§ Exercise details
Only the lines holding "deploy" are wanted. Copy every one from the records below.

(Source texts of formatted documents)
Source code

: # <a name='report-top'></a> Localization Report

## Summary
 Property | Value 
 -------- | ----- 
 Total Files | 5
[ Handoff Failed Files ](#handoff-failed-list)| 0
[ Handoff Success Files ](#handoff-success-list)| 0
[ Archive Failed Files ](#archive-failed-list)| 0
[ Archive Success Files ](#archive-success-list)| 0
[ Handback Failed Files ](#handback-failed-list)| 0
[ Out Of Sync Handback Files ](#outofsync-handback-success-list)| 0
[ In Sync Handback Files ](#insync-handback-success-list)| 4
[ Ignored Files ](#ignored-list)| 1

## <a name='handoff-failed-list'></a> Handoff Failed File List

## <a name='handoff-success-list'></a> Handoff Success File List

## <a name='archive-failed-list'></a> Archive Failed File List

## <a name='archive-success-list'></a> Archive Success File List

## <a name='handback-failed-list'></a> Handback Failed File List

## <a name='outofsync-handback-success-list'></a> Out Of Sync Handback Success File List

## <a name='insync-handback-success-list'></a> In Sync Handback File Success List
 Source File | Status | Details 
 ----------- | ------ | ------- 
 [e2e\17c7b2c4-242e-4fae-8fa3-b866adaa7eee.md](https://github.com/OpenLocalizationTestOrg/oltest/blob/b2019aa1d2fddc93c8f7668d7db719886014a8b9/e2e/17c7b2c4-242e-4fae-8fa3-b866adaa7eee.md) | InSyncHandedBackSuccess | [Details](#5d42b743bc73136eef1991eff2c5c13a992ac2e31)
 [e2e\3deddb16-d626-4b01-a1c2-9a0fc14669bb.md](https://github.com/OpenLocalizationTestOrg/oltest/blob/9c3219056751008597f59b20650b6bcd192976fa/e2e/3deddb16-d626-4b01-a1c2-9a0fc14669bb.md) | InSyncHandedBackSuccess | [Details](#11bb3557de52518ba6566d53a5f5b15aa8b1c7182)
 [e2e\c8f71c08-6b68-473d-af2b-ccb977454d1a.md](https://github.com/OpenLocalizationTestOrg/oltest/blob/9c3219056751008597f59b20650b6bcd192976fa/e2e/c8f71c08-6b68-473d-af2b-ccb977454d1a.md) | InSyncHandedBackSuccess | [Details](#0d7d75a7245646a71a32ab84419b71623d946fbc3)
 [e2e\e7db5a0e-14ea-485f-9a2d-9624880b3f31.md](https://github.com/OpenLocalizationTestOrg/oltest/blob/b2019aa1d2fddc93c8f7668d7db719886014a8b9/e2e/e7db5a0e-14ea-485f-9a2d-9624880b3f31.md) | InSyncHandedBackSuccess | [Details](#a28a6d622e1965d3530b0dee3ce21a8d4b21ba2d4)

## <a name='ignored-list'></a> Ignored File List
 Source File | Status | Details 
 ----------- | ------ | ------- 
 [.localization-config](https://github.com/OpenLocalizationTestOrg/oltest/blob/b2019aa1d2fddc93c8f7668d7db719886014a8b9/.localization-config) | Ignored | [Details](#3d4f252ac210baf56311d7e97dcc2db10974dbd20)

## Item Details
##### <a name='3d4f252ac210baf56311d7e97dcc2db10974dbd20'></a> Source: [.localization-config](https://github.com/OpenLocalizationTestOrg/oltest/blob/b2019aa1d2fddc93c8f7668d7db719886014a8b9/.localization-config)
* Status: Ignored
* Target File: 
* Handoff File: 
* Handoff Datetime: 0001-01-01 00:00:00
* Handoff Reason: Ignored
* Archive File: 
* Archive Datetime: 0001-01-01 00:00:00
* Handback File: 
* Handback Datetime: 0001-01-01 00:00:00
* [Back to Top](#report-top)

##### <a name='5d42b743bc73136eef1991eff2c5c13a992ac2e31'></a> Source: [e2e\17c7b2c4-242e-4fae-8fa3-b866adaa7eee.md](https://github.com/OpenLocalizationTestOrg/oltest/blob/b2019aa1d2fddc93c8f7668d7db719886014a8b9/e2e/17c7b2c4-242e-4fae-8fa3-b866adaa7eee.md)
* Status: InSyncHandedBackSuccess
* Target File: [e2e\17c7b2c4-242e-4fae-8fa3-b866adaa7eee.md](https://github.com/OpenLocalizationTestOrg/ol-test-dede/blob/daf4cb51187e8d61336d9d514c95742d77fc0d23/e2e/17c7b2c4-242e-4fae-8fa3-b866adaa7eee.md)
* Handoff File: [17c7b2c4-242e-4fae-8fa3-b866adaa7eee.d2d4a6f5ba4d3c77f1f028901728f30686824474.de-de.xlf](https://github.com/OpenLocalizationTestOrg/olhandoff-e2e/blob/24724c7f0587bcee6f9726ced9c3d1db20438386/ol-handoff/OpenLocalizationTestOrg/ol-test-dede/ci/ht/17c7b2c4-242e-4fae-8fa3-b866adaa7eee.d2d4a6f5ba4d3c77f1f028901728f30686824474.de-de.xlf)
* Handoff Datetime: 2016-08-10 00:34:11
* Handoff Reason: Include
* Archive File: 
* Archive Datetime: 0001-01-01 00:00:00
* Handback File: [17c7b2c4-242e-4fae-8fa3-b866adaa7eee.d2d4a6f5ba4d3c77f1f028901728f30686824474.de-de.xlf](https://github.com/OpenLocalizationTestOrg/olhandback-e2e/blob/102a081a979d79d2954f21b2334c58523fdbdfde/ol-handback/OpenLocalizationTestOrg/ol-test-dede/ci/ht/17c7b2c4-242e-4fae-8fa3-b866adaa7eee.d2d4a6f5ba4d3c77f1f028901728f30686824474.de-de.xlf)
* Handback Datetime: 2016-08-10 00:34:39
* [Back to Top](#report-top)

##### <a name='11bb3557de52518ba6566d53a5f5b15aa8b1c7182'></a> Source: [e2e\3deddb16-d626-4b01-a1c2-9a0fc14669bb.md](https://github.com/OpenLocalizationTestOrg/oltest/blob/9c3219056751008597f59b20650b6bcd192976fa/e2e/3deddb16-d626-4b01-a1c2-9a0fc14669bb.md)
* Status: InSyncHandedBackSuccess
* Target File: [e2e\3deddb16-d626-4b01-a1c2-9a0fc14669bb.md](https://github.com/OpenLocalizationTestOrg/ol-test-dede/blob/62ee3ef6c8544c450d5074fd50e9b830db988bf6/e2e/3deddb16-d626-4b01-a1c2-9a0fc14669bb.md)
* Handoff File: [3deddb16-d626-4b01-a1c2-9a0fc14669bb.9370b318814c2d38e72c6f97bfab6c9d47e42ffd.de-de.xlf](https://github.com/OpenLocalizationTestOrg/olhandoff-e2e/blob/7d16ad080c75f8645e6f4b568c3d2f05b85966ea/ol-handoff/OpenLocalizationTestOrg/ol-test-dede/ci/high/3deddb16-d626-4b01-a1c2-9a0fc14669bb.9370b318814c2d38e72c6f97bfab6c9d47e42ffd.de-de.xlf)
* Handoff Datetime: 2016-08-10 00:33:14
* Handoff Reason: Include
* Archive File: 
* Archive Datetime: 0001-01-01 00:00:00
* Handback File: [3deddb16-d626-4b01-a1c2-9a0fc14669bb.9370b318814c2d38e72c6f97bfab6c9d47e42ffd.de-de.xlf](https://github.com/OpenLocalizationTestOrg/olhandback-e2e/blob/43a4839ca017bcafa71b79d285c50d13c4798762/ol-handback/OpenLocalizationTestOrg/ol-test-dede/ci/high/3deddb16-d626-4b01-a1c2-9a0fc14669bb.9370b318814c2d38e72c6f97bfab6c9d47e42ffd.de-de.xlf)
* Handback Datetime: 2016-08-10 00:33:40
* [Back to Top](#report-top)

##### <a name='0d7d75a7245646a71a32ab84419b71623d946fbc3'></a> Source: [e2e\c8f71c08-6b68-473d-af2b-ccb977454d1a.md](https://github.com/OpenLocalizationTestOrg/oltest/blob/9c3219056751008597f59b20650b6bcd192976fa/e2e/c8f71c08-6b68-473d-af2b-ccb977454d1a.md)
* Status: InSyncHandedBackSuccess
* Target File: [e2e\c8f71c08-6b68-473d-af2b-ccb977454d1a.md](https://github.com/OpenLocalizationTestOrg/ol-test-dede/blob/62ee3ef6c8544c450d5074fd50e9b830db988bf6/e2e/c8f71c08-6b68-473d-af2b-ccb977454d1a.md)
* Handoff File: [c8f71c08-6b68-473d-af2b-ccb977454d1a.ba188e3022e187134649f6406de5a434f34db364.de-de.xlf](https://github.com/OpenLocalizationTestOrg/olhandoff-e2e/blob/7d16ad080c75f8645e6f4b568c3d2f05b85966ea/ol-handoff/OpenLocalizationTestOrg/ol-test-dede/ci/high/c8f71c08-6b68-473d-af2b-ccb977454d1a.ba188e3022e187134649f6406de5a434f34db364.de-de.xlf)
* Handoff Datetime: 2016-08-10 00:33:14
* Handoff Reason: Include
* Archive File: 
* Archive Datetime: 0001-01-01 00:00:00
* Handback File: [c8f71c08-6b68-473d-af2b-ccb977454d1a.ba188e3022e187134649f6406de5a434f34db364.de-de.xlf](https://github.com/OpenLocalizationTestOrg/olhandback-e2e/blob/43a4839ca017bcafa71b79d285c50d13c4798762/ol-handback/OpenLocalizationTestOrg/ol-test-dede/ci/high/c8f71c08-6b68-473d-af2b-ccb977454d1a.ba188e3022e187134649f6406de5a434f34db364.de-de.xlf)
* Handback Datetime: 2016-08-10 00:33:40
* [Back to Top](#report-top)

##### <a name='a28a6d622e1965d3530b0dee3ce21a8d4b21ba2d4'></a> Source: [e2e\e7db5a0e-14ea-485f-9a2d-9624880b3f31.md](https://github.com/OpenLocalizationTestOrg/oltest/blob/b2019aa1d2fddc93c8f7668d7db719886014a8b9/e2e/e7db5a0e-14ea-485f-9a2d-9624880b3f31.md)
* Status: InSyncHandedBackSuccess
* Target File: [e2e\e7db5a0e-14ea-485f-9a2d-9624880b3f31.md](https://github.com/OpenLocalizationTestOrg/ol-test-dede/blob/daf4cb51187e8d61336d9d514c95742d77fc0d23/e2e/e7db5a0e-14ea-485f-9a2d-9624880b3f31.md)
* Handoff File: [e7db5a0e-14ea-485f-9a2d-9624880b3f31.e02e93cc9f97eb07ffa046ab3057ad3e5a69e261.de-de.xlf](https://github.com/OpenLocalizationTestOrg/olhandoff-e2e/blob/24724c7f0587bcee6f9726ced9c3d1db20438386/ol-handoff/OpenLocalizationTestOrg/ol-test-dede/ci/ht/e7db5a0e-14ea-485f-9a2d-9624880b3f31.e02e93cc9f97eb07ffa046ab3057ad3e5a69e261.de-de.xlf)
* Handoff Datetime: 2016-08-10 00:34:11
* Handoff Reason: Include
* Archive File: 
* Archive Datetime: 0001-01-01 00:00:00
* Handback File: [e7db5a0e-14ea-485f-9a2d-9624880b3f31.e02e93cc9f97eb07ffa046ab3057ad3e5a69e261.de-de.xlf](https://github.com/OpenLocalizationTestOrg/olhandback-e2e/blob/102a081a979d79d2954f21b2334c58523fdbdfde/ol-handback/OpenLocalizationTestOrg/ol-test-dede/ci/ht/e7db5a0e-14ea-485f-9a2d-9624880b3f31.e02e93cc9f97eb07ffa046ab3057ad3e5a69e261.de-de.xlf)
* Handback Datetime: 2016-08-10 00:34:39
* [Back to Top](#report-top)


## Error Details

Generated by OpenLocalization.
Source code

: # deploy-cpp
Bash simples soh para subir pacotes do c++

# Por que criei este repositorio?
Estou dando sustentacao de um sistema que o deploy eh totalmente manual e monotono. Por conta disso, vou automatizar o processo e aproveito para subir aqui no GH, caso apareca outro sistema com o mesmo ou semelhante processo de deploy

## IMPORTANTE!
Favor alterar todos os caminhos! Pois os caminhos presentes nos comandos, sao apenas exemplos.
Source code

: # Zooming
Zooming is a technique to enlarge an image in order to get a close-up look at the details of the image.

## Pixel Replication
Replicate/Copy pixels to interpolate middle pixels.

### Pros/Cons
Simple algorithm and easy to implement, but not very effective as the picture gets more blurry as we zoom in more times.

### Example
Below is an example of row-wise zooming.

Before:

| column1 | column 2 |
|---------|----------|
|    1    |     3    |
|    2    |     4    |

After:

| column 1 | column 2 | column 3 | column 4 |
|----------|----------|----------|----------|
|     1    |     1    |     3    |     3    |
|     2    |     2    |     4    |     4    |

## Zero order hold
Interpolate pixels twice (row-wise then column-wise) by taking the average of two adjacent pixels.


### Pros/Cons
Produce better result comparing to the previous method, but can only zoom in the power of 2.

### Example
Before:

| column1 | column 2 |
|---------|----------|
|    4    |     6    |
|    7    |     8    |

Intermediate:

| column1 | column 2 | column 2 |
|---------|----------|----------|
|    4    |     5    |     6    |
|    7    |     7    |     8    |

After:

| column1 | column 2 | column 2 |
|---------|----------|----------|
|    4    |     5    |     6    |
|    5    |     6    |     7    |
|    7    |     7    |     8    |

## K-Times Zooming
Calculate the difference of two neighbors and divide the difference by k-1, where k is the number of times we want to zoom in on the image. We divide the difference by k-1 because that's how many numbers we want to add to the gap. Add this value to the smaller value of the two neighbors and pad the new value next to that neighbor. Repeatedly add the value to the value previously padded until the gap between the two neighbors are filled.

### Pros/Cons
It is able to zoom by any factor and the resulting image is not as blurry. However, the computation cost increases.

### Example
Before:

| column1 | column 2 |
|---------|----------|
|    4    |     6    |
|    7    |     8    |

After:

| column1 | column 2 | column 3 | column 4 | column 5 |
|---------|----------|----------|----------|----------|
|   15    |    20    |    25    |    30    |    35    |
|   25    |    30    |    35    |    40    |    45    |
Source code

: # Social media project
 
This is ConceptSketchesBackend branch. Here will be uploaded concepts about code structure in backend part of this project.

§ Written answer
: # deploy-cpp
Estou dando sustentacao de um sistema que o deploy eh totalmente manual e monotono. Por conta disso, vou automatizar o processo e aproveito para subir aqui no GH, caso apareca outro sistema com o mesmo ou semelhante processo de deploy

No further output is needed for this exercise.